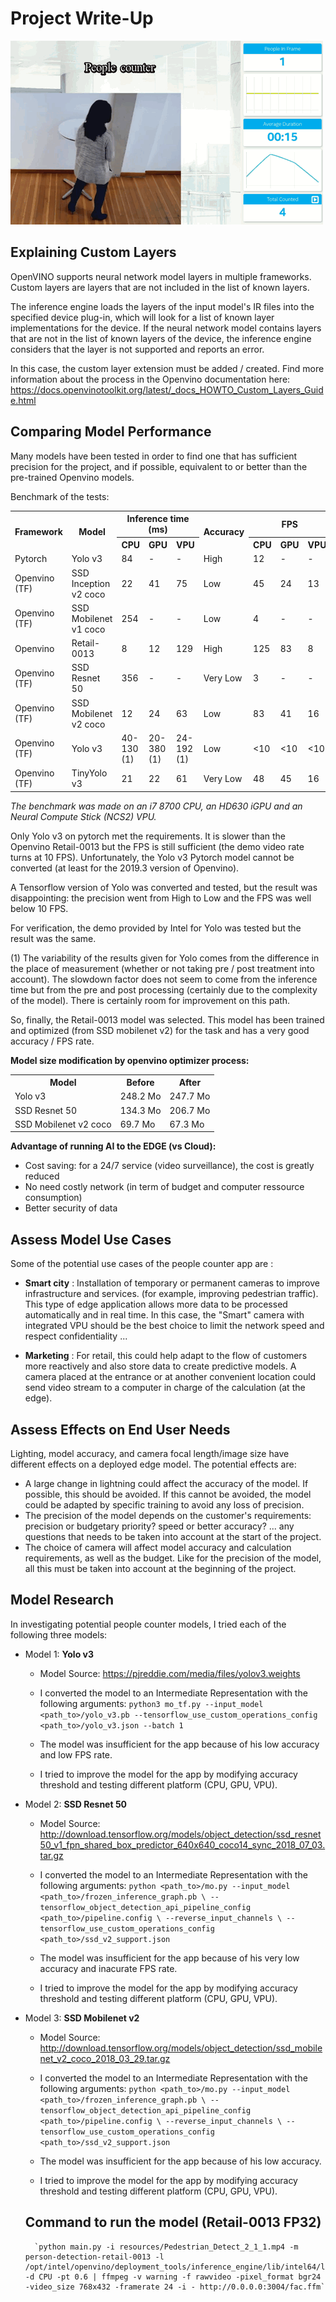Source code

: # Project Write-Up

![people_counter](./images/people_counter.gif)

## Explaining Custom Layers

OpenVINO supports neural network model layers in multiple frameworks. Custom layers are layers that are not included in the list of known layers.

The inference engine loads the layers of the input model's IR files into the specified device plug-in, which will look for a list of known layer implementations for the device. If the neural network model contains layers that are not in the list of known layers of the device, the inference engine considers that the layer is not supported and reports an error.

In this case, the custom layer extension must be added / created. Find more information about the process in the Openvino documentation here: https://docs.openvinotoolkit.org/latest/_docs_HOWTO_Custom_Layers_Guide.html

## Comparing Model Performance

Many models have been tested in order to find one that has sufficient precision for the project, and if possible, equivalent to or better than the pre-trained Openvino models.

Benchmark of the tests:

<table>
  <tr>
    <th rowspan="2">Framework</th>
    <th rowspan="2">Model</th>
    <th colspan="3">Inference time (ms)</th>
    <th rowspan="2">Accuracy</th>
    <th colspan="3">FPS</th>
  </tr>
  <tr>
    <th>CPU</th>
    <th>GPU</th>
    <th>VPU</th>    
    <th>CPU</th>
    <th>GPU</th>
    <th>VPU</th>
  </tr>
  <tr>
    <td>Pytorch</td>
    <td>Yolo v3</td>
    <td>84</td>
    <td>-</td>
    <td>-</td>    
    <td>High</td>
    <td>12</td>
    <td>-</td>
    <td>-</td>
  </tr>
  <tr>
    <td>Openvino (TF)</td>
    <td>SSD Inception v2 coco</td>
    <td>22</td>
    <td>41</td>
    <td>75</td>
    <td>Low</td>
    <td>45</td>
    <td>24</td>
    <td>13</td>
  </tr>
  <tr>
  <td>Openvino (TF)</td>
  <td>SSD Mobilenet v1 coco</td>
  <td>254</td>
  <td>-</td>
  <td>-</td>
  <td>Low</td>
  <td>4</td>
  <td>-</td>
  <td>-</td>
  </tr>
  <tr>
  <td>Openvino</td>
  <td>Retail-0013</td>
  <td>8</td>
  <td>12</td>
  <td>129</td>
  <td>High</td>
  <td>125</td>
  <td>83</td>
  <td>8</td>
  </tr>
  <tr>
  <td>Openvino (TF)</td>
  <td>SSD Resnet 50</td>
  <td>356</td>
  <td>-</td>
  <td>-</td>
  <td>Very Low</td>
  <td>3</td>
  <td>-</td>
  <td>-</td>
  </tr>
  <tr>
  <td>Openvino (TF)</td>
  <td>SSD Mobilenet v2 coco</td>
  <td>12</td>
  <td>24</td>
  <td>63</td>
  <td>Low</td>
  <td>83</td>
  <td>41</td>
  <td>16</td>
  </tr>
  <tr>
  <td>Openvino (TF)</td>
  <td>Yolo v3</td>
  <td>40-130 (1)</td>
  <td>20-380 (1)</td>
  <td>24-192 (1)</td>
  <td>Low</td>
  <td><10</td>
  <td><10</td>
  <td><10</td>
  </tr>
  <tr>
  <td>Openvino (TF)</td>
  <td>TinyYolo v3</td>
  <td>21</td>
  <td>22</td>
  <td>61</td>
  <td>Very Low</td>
  <td>48</td>
  <td>45</td>
  <td>16</td>
  </tr>
</table>

*The benchmark was made on an i7 8700 CPU, an HD630 iGPU and an Neural Compute Stick (NCS2) VPU.*  

Only Yolo v3 on pytorch met the requirements. It is slower than the Openvino Retail-0013 but the FPS is still sufficient (the demo video rate turns at 10 FPS).
Unfortunately, the Yolo v3 Pytorch model cannot be converted (at least for the 2019.3 version of Openvino).

A Tensorflow version of Yolo was converted and tested, but the result was disappointing: the precision went from High to Low and the FPS was well below 10 FPS.

For verification, the demo provided by Intel for Yolo was tested but the result was the same.

(1) The variability of the results given for Yolo comes from the difference in the place of measurement (whether or not taking pre / post treatment into account). The slowdown factor does not seem to come from the inference time but from the pre and post processing (certainly due to the complexity of the model). There is certainly room for improvement on this path.

So, finally, the Retail-0013 model was selected. This model has been trained and optimized (from SSD mobilenet v2) for the task and has a very good accuracy / FPS rate.

**Model size modification by openvino optimizer process:**
<table>
  <tr>
    <th >Model</th>
    <th >Before</th>
    <th >After</th>

  </tr>
  <tr>
    <td>Yolo v3</td>
    <td>248.2 Mo</td>
    <td>247.7 Mo</td>
  </tr>
  <tr>
    <td>SSD Resnet 50</td>
    <td>134.3 Mo</td>
    <td>206.7 Mo</td>
  </tr>
  <tr>
    <td>SSD Mobilenet v2 coco</td>
    <td>69.7 Mo</td>
    <td>67.3 Mo</td>
  </tr>
</table>

**Advantage of running AI to the EDGE (vs Cloud):**
* Cost saving: for a 24/7 service (video surveillance), the cost is greatly reduced
* No need costly network (in term of budget and computer ressource consumption)
* Better security of data

## Assess Model Use Cases

Some of the potential use cases of the people counter app are :

* **Smart city** : Installation of temporary or permanent cameras to improve infrastructure and services. (for example, improving pedestrian traffic). This type of edge application allows more data to be processed automatically and in real time. In this case, the "Smart" camera with integrated VPU should be the best choice to limit the network speed and respect confidentiality ...

* **Marketing** : For retail, this could help adapt to the flow of customers more reactively and also store data to create predictive models. A camera placed at the entrance or at another convenient location could send video stream to a computer in charge of the calculation (at the edge).


## Assess Effects on End User Needs

Lighting, model accuracy, and camera focal length/image size have different effects on a
deployed edge model. The potential effects are:
* A large change in lightning could affect the accuracy of the model. If possible, this should be avoided. If this cannot be avoided, the model could be adapted by specific training to avoid any loss of precision.
* The precision of the model depends on the customer's requirements: precision or budgetary priority? speed or better accuracy? ... any questions that needs to be taken into account at the start of the project.
* The choice of camera will affect model accuracy and calculation requirements, as well as the budget. Like for the precision of the model, all this must be taken into account at the beginning of  the project.

## Model Research

In investigating potential people counter models, I tried each of the following three models:

- Model 1: **Yolo v3**
  - Model Source: https://pjreddie.com/media/files/yolov3.weights
  - I converted the model to an Intermediate Representation with the following arguments:
        `python3 mo_tf.py
        --input_model <path_to>/yolo_v3.pb
        --tensorflow_use_custom_operations_config <path_to>/yolo_v3.json
        --batch 1`

  - The model was insufficient for the app because of his low accuracy and low FPS rate.
  - I tried to improve the model for the app by modifying accuracy threshold and testing different platform (CPU, GPU, VPU).

- Model 2: **SSD Resnet 50**
  - Model Source: http://download.tensorflow.org/models/object_detection/ssd_resnet50_v1_fpn_shared_box_predictor_640x640_coco14_sync_2018_07_03.tar.gz
  - I converted the model to an Intermediate Representation with the following arguments:
        `python <path_to>/mo.py --input_model <path_to>/frozen_inference_graph.pb \
        --tensorflow_object_detection_api_pipeline_config <path_to>/pipeline.config \
        --reverse_input_channels \
        --tensorflow_use_custom_operations_config <path_to>/ssd_v2_support.json`

  - The model was insufficient for the app because of his very low accuracy and inacurate FPS rate.
  - I tried to improve the model for the app by modifying accuracy threshold and testing different platform (CPU, GPU, VPU).

- Model 3: **SSD Mobilenet v2**
  - Model Source: http://download.tensorflow.org/models/object_detection/ssd_mobilenet_v2_coco_2018_03_29.tar.gz
  - I converted the model to an Intermediate Representation with the following arguments:
        `python <path_to>/mo.py --input_model <path_to>/frozen_inference_graph.pb \
        --tensorflow_object_detection_api_pipeline_config <path_to>/pipeline.config \
        --reverse_input_channels \
        --tensorflow_use_custom_operations_config <path_to>/ssd_v2_support.json`

  - The model was insufficient for the app because of his low accuracy.
  - I tried to improve the model for the app by modifying accuracy threshold and testing different platform (CPU, GPU, VPU).

  ## Command to run the model (Retail-0013 FP32)

        `python main.py -i resources/Pedestrian_Detect_2_1_1.mp4 -m person-detection-retail-0013 -l /opt/intel/openvino/deployment_tools/inference_engine/lib/intel64/libcpu_extension_sse4.so -d CPU -pt 0.6 | ffmpeg -v warning -f rawvideo -pixel_format bgr24 -video_size 768x432 -framerate 24 -i - http://0.0.0.0:3004/fac.ffm`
* * *
▶ _EXERCISE_
Find the lines above that contain the string "https" and answer with how many there are, nothing else.

▶ _SOLUTION FOR THIS PROBLEM_
2